MONUSCO mengecam keras serangan oleh ADF, kata juru bicara misi tersebut.
Pemberontak yang didukung ISIL (ISIS) telah membunuh setidaknya 52 warga sipil di Republik Demokratik Kongo bulan ini, menurut misi perdamaian PBB (MONUSCO) di negara itu, sementara pasukan DRC dan kelompok pemberontak M23 yang didukung Rwanda saling tuduh melanggar kesepakatan gencatan senjata yang baru saja dicapai dengan mediasi AS.
Serangan oleh Allied Democratic Forces (ADF) menyasar wilayah Beni dan Lubero di provinsi North Kivu timur antara 9 hingga 16 Agustus, kata MONUSCO pada Senin, dengan peringatan bahwa korban tewas mungkin bertambah.

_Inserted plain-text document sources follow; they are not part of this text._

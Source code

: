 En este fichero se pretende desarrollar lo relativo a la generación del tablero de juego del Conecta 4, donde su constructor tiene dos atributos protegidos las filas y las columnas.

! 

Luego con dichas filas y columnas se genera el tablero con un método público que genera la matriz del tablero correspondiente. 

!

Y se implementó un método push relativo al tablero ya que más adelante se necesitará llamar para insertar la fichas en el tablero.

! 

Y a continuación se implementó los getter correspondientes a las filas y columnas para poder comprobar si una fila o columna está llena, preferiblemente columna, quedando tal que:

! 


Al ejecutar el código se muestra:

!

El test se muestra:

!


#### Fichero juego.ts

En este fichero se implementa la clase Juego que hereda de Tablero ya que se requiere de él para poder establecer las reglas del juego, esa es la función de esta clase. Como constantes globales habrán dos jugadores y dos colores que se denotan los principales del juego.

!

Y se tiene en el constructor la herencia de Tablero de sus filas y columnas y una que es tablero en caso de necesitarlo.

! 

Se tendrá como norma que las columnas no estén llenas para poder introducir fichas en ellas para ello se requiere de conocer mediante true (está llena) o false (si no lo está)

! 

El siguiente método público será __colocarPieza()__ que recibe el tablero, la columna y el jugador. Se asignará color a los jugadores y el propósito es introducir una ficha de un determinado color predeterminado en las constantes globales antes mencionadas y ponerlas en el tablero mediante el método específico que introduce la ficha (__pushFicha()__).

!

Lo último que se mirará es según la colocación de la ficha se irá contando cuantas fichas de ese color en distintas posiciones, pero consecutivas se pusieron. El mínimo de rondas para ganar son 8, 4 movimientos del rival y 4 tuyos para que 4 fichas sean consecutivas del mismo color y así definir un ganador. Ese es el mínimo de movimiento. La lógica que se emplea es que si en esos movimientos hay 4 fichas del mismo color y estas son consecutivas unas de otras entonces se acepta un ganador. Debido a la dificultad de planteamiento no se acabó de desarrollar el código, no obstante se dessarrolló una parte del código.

Kekerasan baru ini terjadi saat konflik terpisah antara pasukan DRC dan kelompok M23 terus menggejolak di timur negara tersebut, meski telah ada serangkaian perjanjian damai yang ditandatangani dalam beberapa bulan terakhir. Pemerintah dan M23 sepakat menandatangani perjanjian damai permanen pada 18 Agustus, namun tidak ada kesepakatan yang diumumkan pada Senin.
Kekerasan terbaru ADF “disertai dengan penculikan, penjarahan, pembakaran rumah, kendaraan, dan sepeda motor, serta penghancuran properti milik penduduk yang sudah berada dalam situasi kemanusiaan yang memprihatinkan,” kata MONUSCO. Misi itu mengecam serangan tersebut “secara paling keras”, ujar juru bicaranya.
ADF termasuk salah satu dari beberapa milisi yang memperebutkan tanah dan sumber daya di wilayah timur Kongo yang kaya mineral.
Letnan Elongo Kyondwa Marc, juru bicara pasukan Kongo regional, mengatakan ADF membalas dendam pada warga sipil setelah menderita kekalahan dari pasukan Kongo.
“Ketika mereka tiba, mereka pertama-tama membangunkan warga, mengumpulkan mereka di satu tempat, mengikat mereka dengan tali, lalu mulai membantai mereka dengan parang dan cangkul,” kata Macaire Sivikunula, kepala sektor Bapere di Lubero, kepada kantor berita Reuters akhir pekan lalu.
Setelah relatif mereda dalam beberapa bulan terakhir, otoritas menyatakan kelompok itu membunuh hampir 40 orang di kota Komanda, provinsi Ituri, bulan lalu, saat mereka menyerbu sebuah gereja Katolik selama misa dan menembaki jemaat, termasuk banyak perempuan dan anak-anak.
ADF, kelompok bersenjata yang dibentuk mantan pemberontak Uganda pada 1990-an akibat ketidakpuasan terhadap Presiden Uganda Yoweri Museveni, telah membunuh ribuan warga sipil dan meningkatkan penjarahan serta pembunuhan di timur laut DRC.
Pada 2002, setelah serangan militer oleh pasukan Uganda, kelompok ini memindahkan aktivitasnya ke DRC tetangga. Pada 2019, mereka bersumpah setia kepada ISIL.
Dari 52 korban sejauh ini bulan ini, setidaknya sembilan tewas dalam serangan di kota Oicha, North Kivu, dari Sabtu hingga Minggu malam, menurut keterangan sumber keamanan dan lokal kepada kantor berita AFP.
Beberapa hari sebelumnya, ADF sudah membunuh setidaknya 40 orang di beberapa kota di sektor Bapere, juga di provinsi North Kivu, menurut sumber lokal dan keamanan.
Menanggapi serangan baru ini, MONUSCO mengatakan telah memperkuat keberadaan militernya di beberapa sektor dan mengizinkan ratusan warga sipil berlindung di basenya.
Pada akhir 2021, Kampala dan Kinshasa meluncurkan operasi militer bersama melawan ADF, dijuluki “Shujaa”, sejauh ini belum berhasil menghentikan serangan mereka.